# BMW X5 LCI E70 Install - Eton, Sony, JL Audio



## diy.phil (May 23, 2011)

I checked with DIYMA/admin earlier and he said ok to post a link to another site. Here's the page/link to my basic install... 
click-> Eton Component Speakers and Subs - Bimmerfest - BMW Forums

I thought you guys might find it interesting since we all like making/looking at boxes and all the fun stuff lol. The main pieces are two pairs of Eton B100N component speakers, Sony XM-GS100 amp, JL Audio 13TW5V2-2 subwoofer and a Streetwires ZN1-1FC cap. If any questions/issues, just hit me on this page here (or there)... (yeah, no more LED/neon lights this time around ha ha)
Thanks!


----------



## Coppertone (Oct 4, 2011)

Just looked over your work, very well executed and extremely low key which I for one prefer. Are you at some point going to add more, or are you content at this stage of the build ?


----------



## diy.phil (May 23, 2011)

hi Coppertone, thanks!
yeah i'm very happy with it already and currently do not have any plan to add more stuff. 

Well... besides that... I really can't go into the garage to do more car audio stuff or the boss here will get really mad It has to be some other unrelated/new projects or she's start picking on my timeline, messed-up schedule and i'll instantly get a bad review lol !! 

I'm waiting for the UPS truck to show up with 2 packages today (different projects and she's not home right now to audit anything ha ha)


----------



## sydmonster (Oct 5, 2009)

very high quality work and meticulous planing!! Nicely done. Many folks would think that its a factory option.

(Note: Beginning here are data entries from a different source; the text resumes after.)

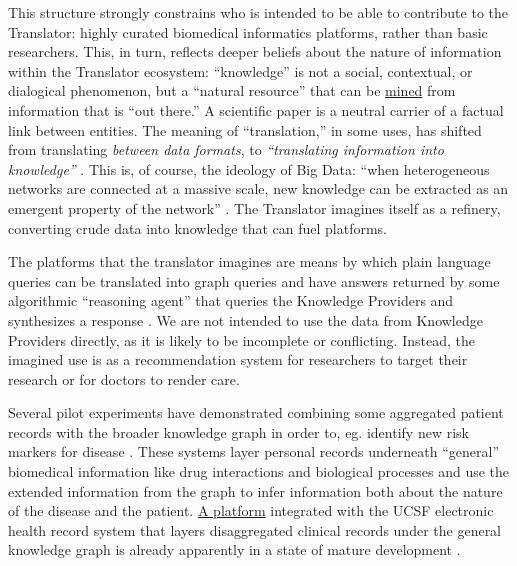 This structure strongly constrains who is intended to be able to
contribute to the Translator: highly curated biomedical informatics
platforms, rather than basic researchers. This, in turn, reflects deeper
beliefs about the nature of information within the Translator ecosystem:
``knowledge'' is not a social, contextual, or dialogical phenomenon, but
a ``natural resource'' that can be
\href{https://reporter.nih.gov/project-details/10548337}{mined} from
information that is ``out there.'' A scientific paper is a neutral
carrier of a factual link between entities. The meaning of
``translation,'' in some uses, has shifted from translating
\emph{between data formats}, to \emph{``translating information into
knowledge''} \cite{consortiumUniversalBiomedicalData2019} . This
is, of course, the ideology of Big Data: ``when heterogeneous networks
are connected at a massive scale, new knowledge can be extracted as an
emergent property of the network'' \cite{morrisScalablePrecisionMedicine2023} . The Translator imagines itself
as a refinery, converting crude data into knowledge that can fuel
platforms.

The platforms that the translator imagines are means by which plain
language queries can be translated into graph queries and have answers
returned by some algorithmic ``reasoning agent'' that queries the
Knowledge Providers and synthesizes a response \cite{renaissancecomputinginstituterenciBiomedicalDataTranslator2022, renaissancecomputinginstituterenciUseCasesShow2022, goelExplanationContainerCaseBased2021, unniBiolinkModelUniversal2022, hailuNIHfundedProjectAims2019} . We are not intended to use the data
from Knowledge Providers directly, as it is likely to be incomplete or
conflicting. Instead, the imagined use is as a recommendation system for
researchers to target their research or for doctors to render care.

Several pilot experiments have demonstrated combining some aggregated
patient records with the broader knowledge graph in order to, eg.
identify new risk markers for disease \cite{morrisScalablePrecisionMedicine2023, nelsonEmbeddingElectronicHealth2021, translatorconsortiumClinicalDataServices2020, nelsonIntegratingBiomedicalResearch2019} . These systems layer
personal records underneath ``general'' biomedical information like drug
interactions and biological processes and use the extended information
from the graph to infer information both about the nature of the disease
and the patient. \href{https://www.matebioservices.com/bridge}{A
platform} integrated with the UCSF electronic health record system that
layers disaggregated clinical records under the general knowledge graph
is already apparently in a state of mature development \cite{universityofcaliforniasanfranciscoBRIDGE} .

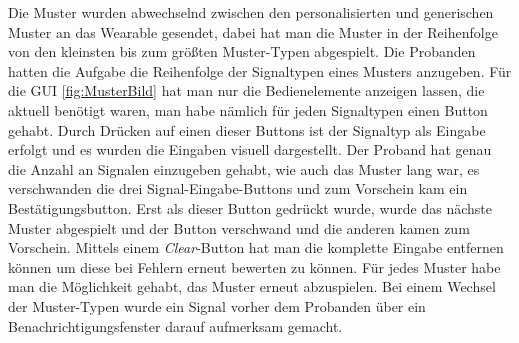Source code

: 
Die Muster wurden abwechselnd zwischen den personalisierten und generischen Muster an das Wearable gesendet, dabei hat man die Muster in der Reihenfolge von den kleinsten bis zum gr{\"o}{\ss}ten Muster-Typen abgespielt. 
Die Probanden hatten die Aufgabe die Reihenfolge der Signaltypen eines Musters anzugeben.
F{\"u}r die GUI \autoref{fig:MusterBild} hat man nur die Bedienelemente anzeigen lassen, die aktuell ben{\"o}tigt waren, man habe n{\"a}mlich f{\"u}r jeden Signaltypen einen Button gehabt. Durch Dr{\"u}cken auf einen dieser Buttons ist der Signaltyp als Eingabe erfolgt und es wurden die Eingaben visuell dargestellt.
Der Proband hat genau die Anzahl an Signalen einzugeben gehabt, wie auch das Muster lang war, es verschwanden die drei Signal-Eingabe-Buttons und zum Vorschein kam ein Best{\"a}tigungsbutton. Erst als dieser Button gedr{\"u}ckt wurde, wurde das n{\"a}chste Muster abgespielt und der Button verschwand und die anderen kamen zum Vorschein. 
Mittels einem \textit{Clear}-Button hat man die komplette Eingabe entfernen k{\"o}nnen um diese bei Fehlern erneut bewerten zu k{\"o}nnen.
F{\"u}r jedes Muster habe man die M{\"o}glichkeit gehabt, das Muster erneut abzuspielen.  
Bei einem Wechsel der Muster-Typen wurde ein Signal vorher dem Probanden {\"u}ber ein Benachrichtigungsfenster darauf aufmerksam gemacht.

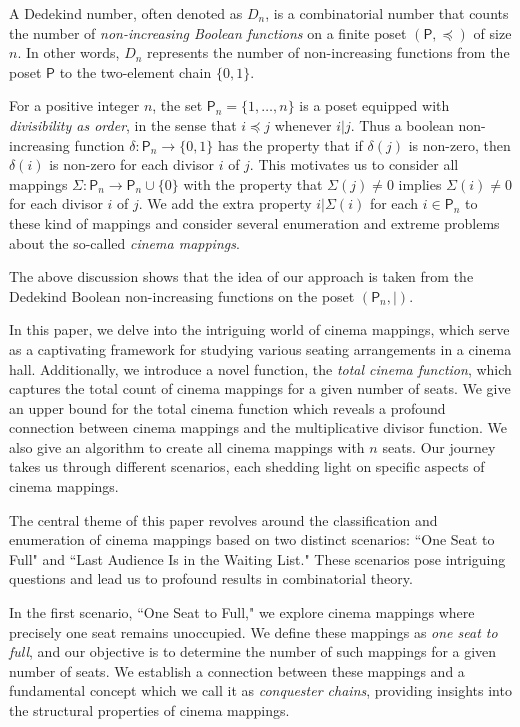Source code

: \documentclass{amsart}
\theoremstyle{definition}
\begin{document}
A Dedekind number, often denoted as $D_n$, is a combinatorial number that counts the number of \textit{non-increasing Boolean functions} on a finite poset $(\mathsf{P},\preceq)$ of size $n$. In other words, $D_n$ represents the number of non-increasing functions from the poset $\mathsf{P}$ to the two-element chain $\{0,1\}$. 

For a positive integer $n$, the set $\mathsf{P}_n=\{1,\ldots,n\}$ is a poset equipped with \textit{divisibility as order}, in the sense that $i\preceq j$ whenever $i|j$. Thus a boolean non-increasing function $\delta:\mathsf{P}_n\to\{0,1\}$ has the property that if $\delta(j)$ is non-zero, then $\delta(i)$ is non-zero for each divisor $i$ of $j$. 
This motivates us to consider all mappings $\Sigma:\mathsf{P}_n\to\mathsf{P}_n\cup\{0\}$ with the property that $\Sigma(j)\neq0$ implies $\Sigma(i)\neq0$ for each divisor $i$ of $j$. We add the extra property $i|\Sigma(i)$ for each $i\in\mathsf{P}_n$ to these kind of mappings and consider several enumeration and extreme problems about the so-called \textit{cinema mappings}. 

The above discussion shows that the idea of our approach is taken from the Dedekind Boolean non-increasing functions on the poset $(\mathsf{P}_n,|)$.

In this paper, we delve into the intriguing world of cinema mappings, which serve as a captivating framework for studying various seating arrangements in a cinema hall.  Additionally, we introduce a novel function, the \textit{total cinema function}, which captures the total count of cinema mappings for a given number of seats. We give an upper bound for the total cinema function which reveals a profound connection between cinema mappings and the multiplicative divisor function. We also give an algorithm to create all cinema mappings with $n$ seats. Our journey takes us through different scenarios, each shedding light on specific aspects of cinema mappings.

The central theme of this paper revolves around the classification and enumeration of cinema mappings based on two distinct scenarios: ``One Seat to Full" and ``Last Audience Is in the Waiting List." These scenarios pose intriguing questions and lead us to profound results in combinatorial theory.

In the first scenario, ``One Seat to Full," we explore cinema mappings where precisely one seat remains unoccupied. We define these mappings as \textit{one seat to full}, and our objective is to determine the number of such mappings for a given number of seats. We establish a connection between these mappings and a fundamental concept which we call it as \textit{conquester chains}, providing insights into the structural properties of cinema mappings.
\end{document}
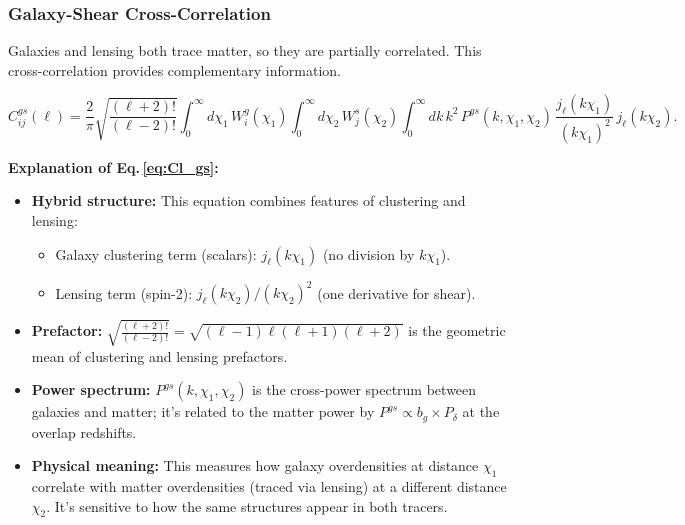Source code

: \subsubsection{Galaxy-Shear Cross-Correlation}

Galaxies and lensing both trace matter, so they are partially correlated. This cross-correlation provides complementary information.

\begin{equation}
    C^{gs}_{ij}(\ell) = \frac{2}{\pi}\sqrt{\frac{(\ell+2)!}{(\ell-2)!}}
    \int_0^\infty d\chi_1\, W^g_i(\chi_1)
    \int_0^\infty d\chi_2\, W^s_j(\chi_2)
    \int_0^\infty dk\, k^2\, P^{gs}(k,\chi_1,\chi_2)\,
    \frac{j_\ell(k\chi_1)}{(k\chi_1)^2}\,j_\ell(k\chi_2).
    \label{eq:Cl_gs}
\end{equation}

\noindent\textbf{\large Explanation of Eq.\,\eqref{eq:Cl_gs}:}\\

\begin{itemize}[leftmargin=1.5cm]
    \item \textbf{Hybrid structure:} This equation combines features of clustering and lensing:
    \begin{itemize}
        \item Galaxy clustering term (scalars): $j_\ell(k\chi_1)$ (no division by $k\chi_1$).
        \item Lensing term (spin-2): $j_\ell(k\chi_2) / (k\chi_2)^2$ (one derivative for shear).
    \end{itemize}

    \item \textbf{Prefactor:} $\sqrt{\frac{(\ell+2)!}{(\ell-2)!}} = \sqrt{(\ell-1)\ell(\ell+1)(\ell+2)}$ is the geometric mean of clustering and lensing prefactors.

    \item \textbf{Power spectrum:} $P^{gs}(k,\chi_1,\chi_2)$ is the cross-power spectrum between galaxies and matter; it's related to the matter power by $P^{gs} \propto b_g \times P_\delta$ at the overlap redshifts.

    \item \textbf{Physical meaning:} This measures how galaxy overdensities at distance $\chi_1$ correlate with matter overdensities (traced via lensing) at a different distance $\chi_2$. It's sensitive to how the same structures appear in both tracers.
\end{itemize}

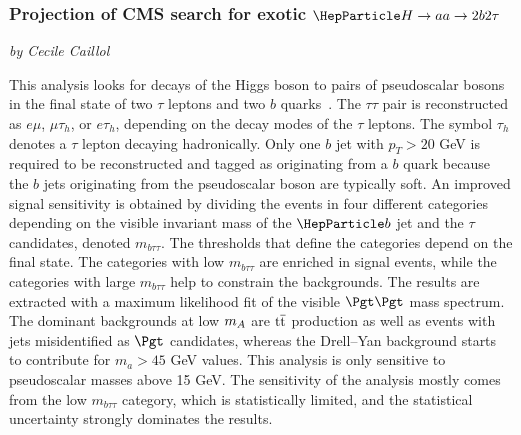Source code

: 
\subsubsection{Projection of CMS search for exotic $\PH\to aa \to 2b 2\tau$}
\begin{center}
 {\it{ by Cecile Caillol}}
\end{center}

This analysis looks for decays of the Higgs boson to pairs of pseudoscalar bosons in the final state of two
$\tau$ leptons and two $b$ quarks~\cite{Sirunyan:2018pzn}. The $\tau\tau$ pair is reconstructed as $e\mu$, $\mu\tau_h$, or $e\tau_h$, depending on the decay modes of the $\tau$ leptons. The symbol $\tau_h$ denotes a $\tau$ lepton decaying hadronically.
Only one $b$ jet with $p_T>20$ GeV is required to be reconstructed and tagged as originating from a $b$ quark
because the $b$ jets originating from the pseudoscalar boson are typically soft.
An improved signal sensitivity is obtained by dividing the events in four different
categories depending on the visible invariant mass of the $\PQb$ jet and the $\tau$ candidates, denoted $m_{b\tau\tau}$.
 The thresholds that define the categories depend on the final state.
The categories with low $m_{b\tau\tau}$ are enriched in signal events, while the categories with large $m_{b\tau\tau}$ help to
constrain the backgrounds. The results are extracted with a maximum likelihood fit of the visible $\Pgt\Pgt$ mass spectrum.
The dominant backgrounds at low $m_{A}$ are $\text{t}\overline{\text{t}}$ production as well as events with jets misidentified as $\Pgt$
candidates, whereas the Drell--Yan background starts to contribute for $m_a>45$ GeV values. This analysis
is only sensitive to pseudoscalar masses above 15 GeV. The sensitivity of the analysis mostly comes from the low $m_{b\tau\tau}$
category, which is statistically limited, and the statistical uncertainty strongly dominates the results.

Can you elaborate on the paint finish on the box/mdf?


----------



## diy.phil (May 23, 2011)

Thank you Sydmonster!

The paint process goes like this...
- paint-brushed several thin layers of flat black paint. This is to make it black/opaque in case I miss any spray spots later
- sprayed some Krylon 'Make it Stone". The color/texture is called Obsidian. Also several thin layers of this, each time from a different angle, and then allowing it to dry.
- then finished with several thin layers of clear coat.
(all together there's about a dozen thin layers.)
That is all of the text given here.